Interaction between XRCC 1 gene polymorphisms and diabetes on susceptibility to primary open-angle glaucoma

Introduction

Glaucoma-caused irreversible blindness represents a major public health problem worldwide, ¹ in which POAG (primary open-angle glaucoma) is one type of the most common form. ² Some risk factors including ocular hypertension,^3,4 age, a first-degree relative with glaucoma, pigment dispersion, pseudoexfoliation, myopia, and genetic factors^5–7 have been previously reported.

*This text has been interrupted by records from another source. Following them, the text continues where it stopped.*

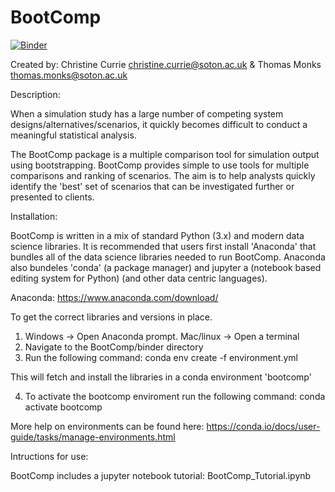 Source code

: # BootComp

[![Binder](https://mybinder.org/badge_logo.svg)](https://mybinder.org/v2/gh/CLAHRCWessex/BootComp/master)

Created by:
Christine Currie christine.currie@soton.ac.uk
& Thomas Monks thomas.monks@soton.ac.uk 

Description:

When a simulation study has a large number of competing system designs/alternatives/scenarios,
it quickly becomes difficult to conduct a meaningful statistical analysis.  

The BootComp package is a multiple comparison tool for simulation output using bootstrapping.
BootComp provides simple to use tools for multiple comparisons and ranking
of scenarios.  The aim is to help analysts quickly identify the 'best' set
of scenarios that can be investigated further or presented to clients.

Installation:

BootComp is written in a mix of standard Python (3.x) and modern data science libraries.
It is recommended that users first install 'Anaconda' that bundles all of the 
data science libraries needed to run BootComp.  Anaconda also bundeles 'conda' (a package manager) and jupyter a (notebook based editing system for Python)
(and other data centric languages).  

Anaconda: https://www.anaconda.com/download/ 

To get the correct libraries and versions in place.

1. Windows -> Open Anaconda prompt.  Mac/linux -> Open a terminal
2. Navigate to the BootComp/binder directory
3. Run the following command:
    conda env create -f environment.yml


This will fetch and install the libraries in a conda environment 'bootcomp'

4. To activate the bootcomp enviroment run the following command:
    conda activate bootcomp
    
More help on environments can be found here: https://conda.io/docs/user-guide/tasks/manage-environments.html
    
Intructions for use:

BootComp includes a jupyter notebook tutorial: BootComp_Tutorial.ipynb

NER (nucleotide excision repair) and BER (base excision repair) can repair the oxidative DNA damage.^8,9 BER is the critical pathway for repair of oxidative DNA damage. ¹⁰ Several SNPs belong to DNA repair genes were reported, among which polymorphisms of XRCC (X-ray cross-complementing group) genes may have phenotypic significance.^11,12 To date, the molecular mechanism underlying POAG remains largely unknown. Generally, the pathologic mechanism underlying POAG is considered to be a complex process that is mainly caused by the combined action of environmental and genetic factors. ¹³ Some studies have suggested that one of the potential risk factors for glaucoma is diabetes;^14,15 however, no studies have focused on the XRCC–T2DM interaction with respect to POAG risk. Therefore, the present study evaluated the interactions between the XRCC SNPs (single nucleotide polymorphisms) and environment in POAG.

Materials and methods

SNPs selection and genotyping

NCBI SNPs-database was used for SNPs selection: (1) the minor allele frequency reported in HapMap was > 5%; (2) reported associations existed with glaucoma or related risk factors, but were not well known; and (3) not included in a published genome-wide association study; 3 mL EDTA-treated blood samples were obtained from all of the participants for genomic DNA extraction according to the instructions of DNA Blood Mini Kit (Qiagen, Hilden, Germany) and the gDNA was kept at −20°C until use. The genotyping for the selected four SNPs was conducted using PCR-based restriction fragment length polymorphism. The primers used in this study are shown in Table 1. The amplification conditions were: initial denaturation step at 95°C for 5 min, followed by 30 cycles at 94°C for 0.5 min, 60°C for 0.5 min, 72°C for 1 min, and 10 min final extension at 72°C.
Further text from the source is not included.